Un’operazione che rappresenta la prima espansione in Europa e una scommessa per la tecnologia in una delle metropoli più complesse al mondo, sostenuta da un quadro normativo britannico favorevole e da una fase di test iniziale

[In pillole] La sintesi per chi va di fretta:
Waymo, la società di Alphabet, ha annunciato l'espansione dei suoi robotaxi a Londra, la prima fuori dal Nord America e in Europa. Le Jaguar I-Pace autonome inizieranno i test con conducente di sicurezza nelle prossime settimane. L'obiettivo è lanciare il servizio commerciale senza guidatore nel 2026. Londra rappresenta una scommessa cruciale per la guida autonoma, grazie anche al suo contesto normativo favorevole.
La sfida londinese e il contesto normativo
Affrontare Londra significa mettere alla prova la tecnologia in condizioni estreme. La guida a sinistra è solo l’ostacolo più evidente.
La città è un labirinto di strade strette e irregolari, rotatorie complesse come la famigerata Magic Roundabout, e un flusso di traffico caotico, a cui si aggiungono le condizioni meteorologiche notoriamente variabili e una densità di pedoni e ciclisti tra le più alte d’Europa.
Superare una prova del genere significherebbe per Waymo poter affermare, con una certa autorevolezza, che la sua tecnologia è pronta per quasi ogni contesto urbano.
L’azienda, del resto, non è una novellina nel Regno Unito: già nel 2019 aveva aperto un centro di ingegneria a Oxford, dopo aver acquisito una startup locale, Latent Logic, nata proprio in ambito universitario.
A spingere Waymo verso il Regno Unito è però soprattutto il quadro normativo. A differenza di molti paesi dell’Unione Europea, dove la legislazione sulla guida autonoma procede con grande cautela, il governo britannico ha adottato un approccio decisamente più proattivo.

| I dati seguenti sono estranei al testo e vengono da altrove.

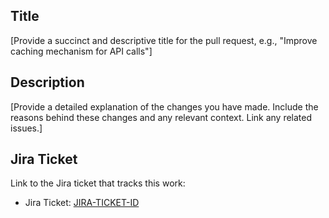 ## Title
[Provide a succinct and descriptive title for the pull request, e.g., "Improve caching mechanism for API calls"]

## Description
[Provide a detailed explanation of the changes you have made. Include the reasons behind these changes and any relevant context. Link any related issues.]

## Jira Ticket

Link to the Jira ticket that tracks this work:

- Jira Ticket: [JIRA-TICKET-ID](https://your-jira-link)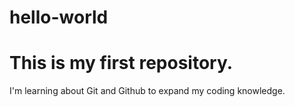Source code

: # hello-world
This is my first repository.
============================
I'm learning about Git and Github to expand my coding knowledge.
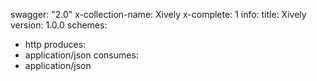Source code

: swagger: "2.0"
x-collection-name: Xively
x-complete: 1
info:
  title: Xively
  version: 1.0.0
schemes:
- http
produces:
- application/json
consumes:
- application/json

Come descritto dal Corriere della Sera, è stato recentemente approvato l’Automated Vehicles Act, una legge che mira a creare un quadro giuridico chiaro per la circolazione di veicoli senza conducente, definendo responsabilità in caso di incidenti e stabilendo standard di sicurezza.
Questa chiarezza normativa è fondamentale per un’azienda come Waymo, che ha bisogno di certezze legali prima di investire centinaia di milioni in una nuova operazione.
Il Regno Unito, in un certo senso, sta usando la regolamentazione flessibile come leva per attrarre investimenti e posizionarsi come leader in un settore tecnologico strategico, specialmente nell’era post-Brexit.
Waymo, tuttavia, non avrà il campo completamente libero.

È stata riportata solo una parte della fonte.